Kohn v. Firsthealth Moore Reg’l Hosp., 229 N.C. App. 19, 21, 747 S.E.2d 395, 397 (2013) (quoting Stanback v. Stanback, 297 N.C. 181, 185, 254 S.E.2d 611, 615 (1979)).
It is well-settled that a plaintiff’s claim is properly dismissed under Rule 12(b)(6) when one of the following three conditions is satisfied: (1) the complaint on its face reveals that no law supports the claim; (2) the complaint on its face reveals the absence of facts sufficient to make a valid claim; or (3) the complaint discloses some fact that necessarily defeats the claim.
Grich v. Mantelco, LLC, 228 N.C. App. 587, 589, 746 S.E.2d 316, 318 (2013) (citation omitted). This Court reviews a trial court’s ruling on a motion for Rule 12(b)(6) de novo. Id. “Where a trial court has reached the correct result, the judgment will not be disturbed on appeal even where a different reason is assigned to the decision.” Eways v. Governor’s Island, 326 N.C. 552, 554, 391 S.E.2d 182, 183 (1990).
The statute of limitations may be raised as a defense by a Rule 12(b)(6) motion to dismiss if it appears on the face of the complaint that such a statute bars the plaintiff’s action. It is well-established that once a defendant raises the affirmative defense of the statute of limitations, the burden shifts to the plaintiffs to show their action was filed within the prescribed period.
Laster v. Francis, 199 N.C. App. 572, 576, 681 S.E.2d 858, 861 (2009) (citations omitted).
Plaintiffs brought forth five substantive claims, four of which seek equitable relief pursuant to declaratory judgment.
“The purpose of the Declaratory Judgments Act is, to settle and afford relief from uncertainty and insecurity, with respect to rights, status, and other legal relations . . . . It is to be liberally construed and administered.” York v. Newman, 2 N.C. App. 484, 489, 163 S.E.2d 282, 286 (1968) (citations omitted). Article 26 (“Declaratory Judgments”), codified within Chapter 1, Subchapter VIII, of our General Statutes, authorizes
[a]ny person interested as or through an . . . administrator, trustee . . . or cestui que trust, in the administration of a trust . . . may have a declaration of rights or legal relations in respect thereto:
. . . .
(2) To direct the . . . administrators, or trustees to do or abstain from doing any particular act in their fiduciary capacity . . . .
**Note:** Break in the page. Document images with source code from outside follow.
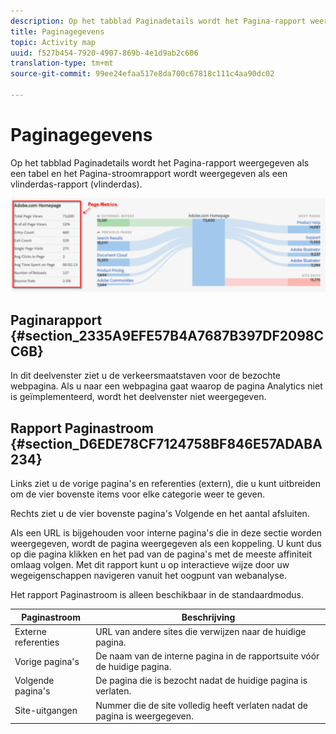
 ```yaml
---
description: Op het tabblad Paginadetails wordt het Pagina-rapport weergegeven als een tabel en het Pagina-stroomrapport wordt weergegeven als een vlinderdas-rapport (vlinderdas).
title: Paginagegevens
topic: Activity map
uuid: f527b454-7920-4907-869b-4e1d9ab2c606
translation-type: tm+mt
source-git-commit: 99ee24efaa517e8da700c67818c111c4aa90dc02

---
```



# Paginagegevens

Op het tabblad Paginadetails wordt het Pagina-rapport weergegeven als een tabel en het Pagina-stroomrapport wordt weergegeven als een vlinderdas-rapport (vlinderdas).

![](assets/page_flow.png)

## Paginarapport {#section_2335A9EFE57B4A7687B397DF2098CC6B}

In dit deelvenster ziet u de verkeersmaatstaven voor de bezochte webpagina. Als u naar een webpagina gaat waarop de pagina Analytics niet is geïmplementeerd, wordt het deelvenster niet weergegeven.

## Rapport Paginastroom {#section_D6EDE78CF7124758BF846E57ADABA234}

Links ziet u de vorige pagina&#39;s en referenties (extern), die u kunt uitbreiden om de vier bovenste items voor elke categorie weer te geven.

Rechts ziet u de vier bovenste pagina&#39;s Volgende en het aantal afsluiten.

Als een URL is bijgehouden voor interne pagina&#39;s die in deze sectie worden weergegeven, wordt de pagina weergegeven als een koppeling. U kunt dus op die pagina klikken en het pad van de pagina&#39;s met de meeste affiniteit omlaag volgen. Met dit rapport kunt u op interactieve wijze door uw wegeigenschappen navigeren vanuit het oogpunt van webanalyse.

Het rapport Paginastroom is alleen beschikbaar in de standaardmodus.

| **Paginastroom** | **Beschrijving** |
|---|---|
| Externe referenties | URL van andere sites die verwijzen naar de huidige pagina. |
| Vorige pagina&#39;s | De naam van de interne pagina in de rapportsuite vóór de huidige pagina. |
| Volgende pagina&#39;s | De pagina die is bezocht nadat de huidige pagina is verlaten. |
| Site-uitgangen | Nummer die de site volledig heeft verlaten nadat de pagina is weergegeven. |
N.C. Gen. Stat. § 1-255 (2015). “[A] declaratory judgment should issue (1) when [it] will serve a useful purpose in clarifying and settling the legal relations at issue, and (2) when it will terminate and afford relief from the uncertainty, insecurity and controversy giving rise to the proceeding.” Goldston v. State, 361 N.C. 26, 33, 637 S.E.2d 876, 881 (2006) (quoting Augur v. Augur, 356 N.C. 582, 588, 573 S.E.2d 125, 130 (2002) (citing N.C.G.S. § 1-257 (2005))). However, “if the statute of limitations was properly applied to plaintiff’s underlying claims, no relief can be afforded under
the Declaratory Judgment[s] Act.” Ludlum v. State, 227 N.C. App. 92, 94, 742 S.E.2d 580, 582 (2013).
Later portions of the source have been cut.